### Your objective
Working through the records below, count the lines that include "Anzahl". The reply is that number alone.
*** Opening of Source information ***
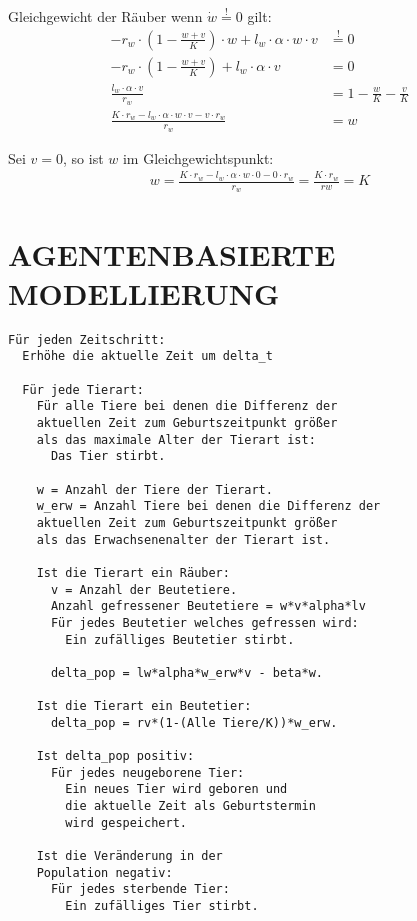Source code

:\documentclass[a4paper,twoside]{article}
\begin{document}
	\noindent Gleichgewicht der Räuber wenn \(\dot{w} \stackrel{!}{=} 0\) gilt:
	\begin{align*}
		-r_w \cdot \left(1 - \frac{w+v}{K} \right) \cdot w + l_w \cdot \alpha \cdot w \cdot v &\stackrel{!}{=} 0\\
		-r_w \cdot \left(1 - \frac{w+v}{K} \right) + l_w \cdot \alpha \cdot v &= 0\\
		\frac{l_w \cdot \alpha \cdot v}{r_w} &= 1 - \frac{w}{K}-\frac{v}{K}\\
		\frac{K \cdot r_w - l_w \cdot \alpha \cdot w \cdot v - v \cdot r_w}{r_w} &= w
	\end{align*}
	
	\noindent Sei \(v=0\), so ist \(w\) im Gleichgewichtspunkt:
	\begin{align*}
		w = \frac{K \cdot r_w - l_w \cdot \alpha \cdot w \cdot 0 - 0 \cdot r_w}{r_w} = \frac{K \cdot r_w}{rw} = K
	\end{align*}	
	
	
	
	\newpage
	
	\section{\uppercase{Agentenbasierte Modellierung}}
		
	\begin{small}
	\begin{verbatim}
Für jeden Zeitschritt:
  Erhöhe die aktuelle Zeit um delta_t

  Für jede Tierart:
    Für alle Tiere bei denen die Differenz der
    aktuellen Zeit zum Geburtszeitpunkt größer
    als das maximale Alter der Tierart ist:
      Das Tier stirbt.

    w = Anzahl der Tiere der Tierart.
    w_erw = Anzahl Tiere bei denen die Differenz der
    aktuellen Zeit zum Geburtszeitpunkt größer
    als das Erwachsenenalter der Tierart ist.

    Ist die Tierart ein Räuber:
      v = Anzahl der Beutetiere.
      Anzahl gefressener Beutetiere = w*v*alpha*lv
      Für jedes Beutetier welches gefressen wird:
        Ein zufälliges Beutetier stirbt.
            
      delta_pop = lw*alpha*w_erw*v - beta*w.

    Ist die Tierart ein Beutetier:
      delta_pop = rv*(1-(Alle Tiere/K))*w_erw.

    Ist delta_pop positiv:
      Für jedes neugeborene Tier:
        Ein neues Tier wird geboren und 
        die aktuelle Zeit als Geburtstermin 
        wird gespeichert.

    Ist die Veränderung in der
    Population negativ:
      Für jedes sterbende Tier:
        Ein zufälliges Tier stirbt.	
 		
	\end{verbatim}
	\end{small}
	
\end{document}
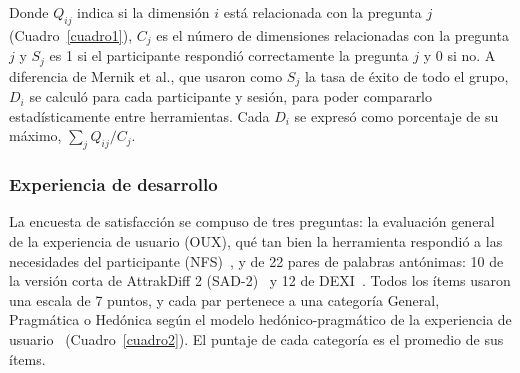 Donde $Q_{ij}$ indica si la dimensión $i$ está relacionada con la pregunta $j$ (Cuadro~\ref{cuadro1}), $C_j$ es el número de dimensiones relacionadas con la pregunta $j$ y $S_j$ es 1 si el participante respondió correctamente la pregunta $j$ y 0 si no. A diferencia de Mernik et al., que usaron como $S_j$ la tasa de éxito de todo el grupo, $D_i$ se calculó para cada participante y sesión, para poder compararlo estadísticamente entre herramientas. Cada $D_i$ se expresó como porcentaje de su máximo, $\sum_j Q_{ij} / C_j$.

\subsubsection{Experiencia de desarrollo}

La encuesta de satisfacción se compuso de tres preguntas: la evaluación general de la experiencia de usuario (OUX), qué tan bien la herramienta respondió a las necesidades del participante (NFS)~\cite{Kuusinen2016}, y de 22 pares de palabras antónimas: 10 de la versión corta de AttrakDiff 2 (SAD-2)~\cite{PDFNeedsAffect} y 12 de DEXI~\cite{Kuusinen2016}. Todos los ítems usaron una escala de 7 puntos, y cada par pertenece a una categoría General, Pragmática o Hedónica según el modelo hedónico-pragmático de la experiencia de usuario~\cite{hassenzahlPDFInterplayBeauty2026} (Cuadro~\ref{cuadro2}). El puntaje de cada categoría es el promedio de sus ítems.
*** Close of Source information ***
*** Opening of Source information ***
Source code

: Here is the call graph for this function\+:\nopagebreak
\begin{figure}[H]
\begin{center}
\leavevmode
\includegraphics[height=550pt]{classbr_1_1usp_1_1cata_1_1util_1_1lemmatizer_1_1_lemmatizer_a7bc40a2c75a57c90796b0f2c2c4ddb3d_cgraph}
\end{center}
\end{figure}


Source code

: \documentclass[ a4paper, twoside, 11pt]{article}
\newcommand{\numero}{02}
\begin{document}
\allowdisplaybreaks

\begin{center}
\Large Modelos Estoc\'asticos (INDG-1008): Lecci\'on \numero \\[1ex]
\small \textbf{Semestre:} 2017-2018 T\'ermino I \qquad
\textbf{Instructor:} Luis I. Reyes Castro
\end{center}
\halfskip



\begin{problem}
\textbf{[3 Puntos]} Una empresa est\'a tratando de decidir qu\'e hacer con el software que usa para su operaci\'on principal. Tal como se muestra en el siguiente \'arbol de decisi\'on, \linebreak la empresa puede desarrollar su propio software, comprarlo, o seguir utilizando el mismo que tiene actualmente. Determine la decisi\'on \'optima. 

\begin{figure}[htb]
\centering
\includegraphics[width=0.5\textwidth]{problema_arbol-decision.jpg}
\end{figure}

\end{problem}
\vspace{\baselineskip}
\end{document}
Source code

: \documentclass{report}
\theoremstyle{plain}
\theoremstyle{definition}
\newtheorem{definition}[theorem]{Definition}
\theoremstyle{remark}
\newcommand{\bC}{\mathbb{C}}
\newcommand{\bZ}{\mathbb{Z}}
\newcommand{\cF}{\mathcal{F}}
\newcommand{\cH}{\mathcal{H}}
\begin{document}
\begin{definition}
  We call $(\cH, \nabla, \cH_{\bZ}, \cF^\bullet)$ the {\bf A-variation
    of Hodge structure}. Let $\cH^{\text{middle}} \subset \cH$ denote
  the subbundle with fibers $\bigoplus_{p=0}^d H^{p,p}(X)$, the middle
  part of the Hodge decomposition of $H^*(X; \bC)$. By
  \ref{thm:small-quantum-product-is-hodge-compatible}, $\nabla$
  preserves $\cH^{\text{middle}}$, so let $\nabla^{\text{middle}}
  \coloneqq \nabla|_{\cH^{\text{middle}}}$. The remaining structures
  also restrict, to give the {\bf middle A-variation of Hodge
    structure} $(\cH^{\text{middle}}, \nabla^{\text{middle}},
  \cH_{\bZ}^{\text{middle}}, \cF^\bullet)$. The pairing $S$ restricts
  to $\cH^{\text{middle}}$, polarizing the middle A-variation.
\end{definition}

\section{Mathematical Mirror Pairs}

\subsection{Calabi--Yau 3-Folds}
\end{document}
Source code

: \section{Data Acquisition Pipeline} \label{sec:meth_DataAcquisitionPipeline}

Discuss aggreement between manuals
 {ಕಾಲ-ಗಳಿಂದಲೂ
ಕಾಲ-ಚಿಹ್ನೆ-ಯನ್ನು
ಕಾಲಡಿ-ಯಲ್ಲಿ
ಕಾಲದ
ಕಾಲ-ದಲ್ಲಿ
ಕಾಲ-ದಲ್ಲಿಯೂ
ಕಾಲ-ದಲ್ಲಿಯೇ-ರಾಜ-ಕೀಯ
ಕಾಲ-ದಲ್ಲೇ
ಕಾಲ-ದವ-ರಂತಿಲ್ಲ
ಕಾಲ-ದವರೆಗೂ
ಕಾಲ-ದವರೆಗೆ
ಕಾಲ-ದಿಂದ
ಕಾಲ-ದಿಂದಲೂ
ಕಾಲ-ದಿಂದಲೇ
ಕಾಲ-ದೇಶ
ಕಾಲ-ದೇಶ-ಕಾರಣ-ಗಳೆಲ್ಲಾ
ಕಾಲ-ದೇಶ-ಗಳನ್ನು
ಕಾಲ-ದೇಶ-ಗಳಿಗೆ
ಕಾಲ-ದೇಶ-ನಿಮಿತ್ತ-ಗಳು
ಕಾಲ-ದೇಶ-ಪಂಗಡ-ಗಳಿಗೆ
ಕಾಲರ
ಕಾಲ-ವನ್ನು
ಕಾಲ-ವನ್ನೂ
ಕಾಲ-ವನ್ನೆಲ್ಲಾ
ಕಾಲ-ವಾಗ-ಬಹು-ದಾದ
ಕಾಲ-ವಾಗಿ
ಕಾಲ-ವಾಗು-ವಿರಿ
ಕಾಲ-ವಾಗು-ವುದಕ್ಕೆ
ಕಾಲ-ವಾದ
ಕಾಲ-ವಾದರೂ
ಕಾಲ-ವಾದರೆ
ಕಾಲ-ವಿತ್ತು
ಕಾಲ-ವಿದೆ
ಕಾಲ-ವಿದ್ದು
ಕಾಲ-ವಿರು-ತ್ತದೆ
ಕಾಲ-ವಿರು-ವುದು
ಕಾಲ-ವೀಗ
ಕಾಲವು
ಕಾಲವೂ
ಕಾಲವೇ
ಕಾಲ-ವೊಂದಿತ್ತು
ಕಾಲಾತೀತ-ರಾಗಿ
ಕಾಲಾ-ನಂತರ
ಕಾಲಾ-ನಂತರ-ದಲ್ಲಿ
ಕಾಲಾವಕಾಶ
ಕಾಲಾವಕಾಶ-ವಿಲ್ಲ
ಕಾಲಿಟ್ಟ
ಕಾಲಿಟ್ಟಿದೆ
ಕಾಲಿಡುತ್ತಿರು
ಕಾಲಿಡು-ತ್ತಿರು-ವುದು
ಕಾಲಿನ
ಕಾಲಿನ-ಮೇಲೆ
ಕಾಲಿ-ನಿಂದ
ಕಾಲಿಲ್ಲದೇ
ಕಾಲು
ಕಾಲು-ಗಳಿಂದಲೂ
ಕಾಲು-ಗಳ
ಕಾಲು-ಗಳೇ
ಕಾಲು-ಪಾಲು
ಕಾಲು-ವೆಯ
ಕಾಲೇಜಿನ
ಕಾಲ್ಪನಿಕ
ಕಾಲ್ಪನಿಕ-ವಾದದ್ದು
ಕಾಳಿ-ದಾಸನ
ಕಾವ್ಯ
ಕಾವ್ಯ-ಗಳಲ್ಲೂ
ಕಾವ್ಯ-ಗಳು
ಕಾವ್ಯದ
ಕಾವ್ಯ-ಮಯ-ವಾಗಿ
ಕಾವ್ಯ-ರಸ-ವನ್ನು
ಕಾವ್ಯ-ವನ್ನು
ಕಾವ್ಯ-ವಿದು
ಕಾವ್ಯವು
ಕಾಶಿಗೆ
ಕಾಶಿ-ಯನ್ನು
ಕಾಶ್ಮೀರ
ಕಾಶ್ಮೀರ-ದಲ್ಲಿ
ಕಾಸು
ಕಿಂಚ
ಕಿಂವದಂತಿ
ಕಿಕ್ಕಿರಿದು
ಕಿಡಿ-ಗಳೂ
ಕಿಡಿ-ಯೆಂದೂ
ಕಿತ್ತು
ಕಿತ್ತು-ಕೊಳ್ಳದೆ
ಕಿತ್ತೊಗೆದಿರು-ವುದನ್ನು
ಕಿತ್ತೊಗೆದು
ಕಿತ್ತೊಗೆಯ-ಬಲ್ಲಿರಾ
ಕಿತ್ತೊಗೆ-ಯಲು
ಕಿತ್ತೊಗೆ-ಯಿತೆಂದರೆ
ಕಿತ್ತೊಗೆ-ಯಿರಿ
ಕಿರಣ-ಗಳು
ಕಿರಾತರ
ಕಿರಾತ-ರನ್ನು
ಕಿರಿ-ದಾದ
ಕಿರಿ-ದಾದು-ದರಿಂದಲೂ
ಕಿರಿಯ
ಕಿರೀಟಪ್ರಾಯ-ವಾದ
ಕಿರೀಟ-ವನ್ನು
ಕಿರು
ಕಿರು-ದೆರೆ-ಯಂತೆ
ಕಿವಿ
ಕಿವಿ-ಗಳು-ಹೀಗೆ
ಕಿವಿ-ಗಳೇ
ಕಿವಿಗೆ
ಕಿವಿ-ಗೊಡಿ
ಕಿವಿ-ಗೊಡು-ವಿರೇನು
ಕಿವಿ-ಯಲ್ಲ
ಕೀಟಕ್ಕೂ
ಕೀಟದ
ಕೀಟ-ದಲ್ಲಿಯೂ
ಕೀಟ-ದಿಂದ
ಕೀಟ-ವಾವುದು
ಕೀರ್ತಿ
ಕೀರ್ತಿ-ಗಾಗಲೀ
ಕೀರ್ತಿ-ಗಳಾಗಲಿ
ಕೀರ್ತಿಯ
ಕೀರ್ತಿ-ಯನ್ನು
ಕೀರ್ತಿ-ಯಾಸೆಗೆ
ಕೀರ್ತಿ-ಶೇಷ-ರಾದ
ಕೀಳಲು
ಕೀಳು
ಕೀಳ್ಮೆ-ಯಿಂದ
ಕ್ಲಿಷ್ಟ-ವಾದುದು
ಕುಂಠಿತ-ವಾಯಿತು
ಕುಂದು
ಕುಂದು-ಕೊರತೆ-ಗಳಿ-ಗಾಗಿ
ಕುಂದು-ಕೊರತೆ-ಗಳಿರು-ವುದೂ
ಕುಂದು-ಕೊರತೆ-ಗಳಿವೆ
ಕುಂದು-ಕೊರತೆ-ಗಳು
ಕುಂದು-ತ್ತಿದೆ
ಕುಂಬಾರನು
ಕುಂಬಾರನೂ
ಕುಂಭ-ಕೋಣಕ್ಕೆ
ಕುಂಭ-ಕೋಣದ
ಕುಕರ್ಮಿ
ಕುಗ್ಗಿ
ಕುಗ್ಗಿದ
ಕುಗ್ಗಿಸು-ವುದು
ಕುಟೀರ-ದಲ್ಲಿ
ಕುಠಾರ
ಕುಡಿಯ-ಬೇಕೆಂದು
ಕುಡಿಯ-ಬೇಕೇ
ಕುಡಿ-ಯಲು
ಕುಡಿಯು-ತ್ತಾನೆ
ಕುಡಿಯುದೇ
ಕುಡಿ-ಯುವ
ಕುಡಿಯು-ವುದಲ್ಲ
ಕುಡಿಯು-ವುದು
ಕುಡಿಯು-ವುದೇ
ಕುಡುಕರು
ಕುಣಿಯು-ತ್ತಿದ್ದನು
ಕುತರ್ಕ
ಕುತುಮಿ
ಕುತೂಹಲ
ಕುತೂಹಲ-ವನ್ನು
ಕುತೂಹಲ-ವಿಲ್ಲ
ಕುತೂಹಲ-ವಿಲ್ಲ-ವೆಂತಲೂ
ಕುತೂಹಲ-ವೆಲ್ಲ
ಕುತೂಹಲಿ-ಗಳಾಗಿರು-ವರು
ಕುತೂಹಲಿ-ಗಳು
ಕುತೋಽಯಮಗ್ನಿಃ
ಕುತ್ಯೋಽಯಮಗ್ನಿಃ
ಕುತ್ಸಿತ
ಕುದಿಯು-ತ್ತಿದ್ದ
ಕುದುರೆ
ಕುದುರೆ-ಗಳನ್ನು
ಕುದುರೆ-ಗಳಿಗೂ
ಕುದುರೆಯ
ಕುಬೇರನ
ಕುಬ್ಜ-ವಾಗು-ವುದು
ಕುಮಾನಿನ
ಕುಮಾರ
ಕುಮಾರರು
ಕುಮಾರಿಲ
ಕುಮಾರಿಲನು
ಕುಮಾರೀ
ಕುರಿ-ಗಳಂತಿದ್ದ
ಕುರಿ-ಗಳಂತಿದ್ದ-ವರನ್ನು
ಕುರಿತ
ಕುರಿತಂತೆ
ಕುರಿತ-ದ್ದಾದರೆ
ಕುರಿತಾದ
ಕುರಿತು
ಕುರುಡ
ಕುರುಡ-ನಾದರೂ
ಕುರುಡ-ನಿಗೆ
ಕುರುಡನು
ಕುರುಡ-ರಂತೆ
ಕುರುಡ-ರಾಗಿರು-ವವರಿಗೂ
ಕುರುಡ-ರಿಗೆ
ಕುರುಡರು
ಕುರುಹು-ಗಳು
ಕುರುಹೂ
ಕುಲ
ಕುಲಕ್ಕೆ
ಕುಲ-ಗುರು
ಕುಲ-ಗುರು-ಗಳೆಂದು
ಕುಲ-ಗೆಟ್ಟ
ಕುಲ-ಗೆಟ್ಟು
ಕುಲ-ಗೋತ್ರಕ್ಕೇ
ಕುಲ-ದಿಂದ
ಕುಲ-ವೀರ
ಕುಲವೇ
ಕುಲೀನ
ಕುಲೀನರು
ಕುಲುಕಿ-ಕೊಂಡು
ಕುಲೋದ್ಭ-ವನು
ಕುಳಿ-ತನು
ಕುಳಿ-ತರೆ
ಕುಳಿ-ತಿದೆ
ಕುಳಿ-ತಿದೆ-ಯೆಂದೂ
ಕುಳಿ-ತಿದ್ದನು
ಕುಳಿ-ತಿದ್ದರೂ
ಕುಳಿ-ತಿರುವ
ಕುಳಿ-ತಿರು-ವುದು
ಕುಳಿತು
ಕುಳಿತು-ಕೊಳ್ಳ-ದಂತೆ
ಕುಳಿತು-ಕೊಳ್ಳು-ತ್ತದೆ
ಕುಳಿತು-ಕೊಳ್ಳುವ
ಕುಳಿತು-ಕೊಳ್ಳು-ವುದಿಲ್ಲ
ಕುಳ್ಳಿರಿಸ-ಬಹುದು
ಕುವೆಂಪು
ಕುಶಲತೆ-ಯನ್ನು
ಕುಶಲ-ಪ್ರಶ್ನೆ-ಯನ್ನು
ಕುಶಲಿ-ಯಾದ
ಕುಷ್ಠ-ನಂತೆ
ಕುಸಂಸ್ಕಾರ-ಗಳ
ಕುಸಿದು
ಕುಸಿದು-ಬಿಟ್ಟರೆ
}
*** Close of Source information ***
### Result below
4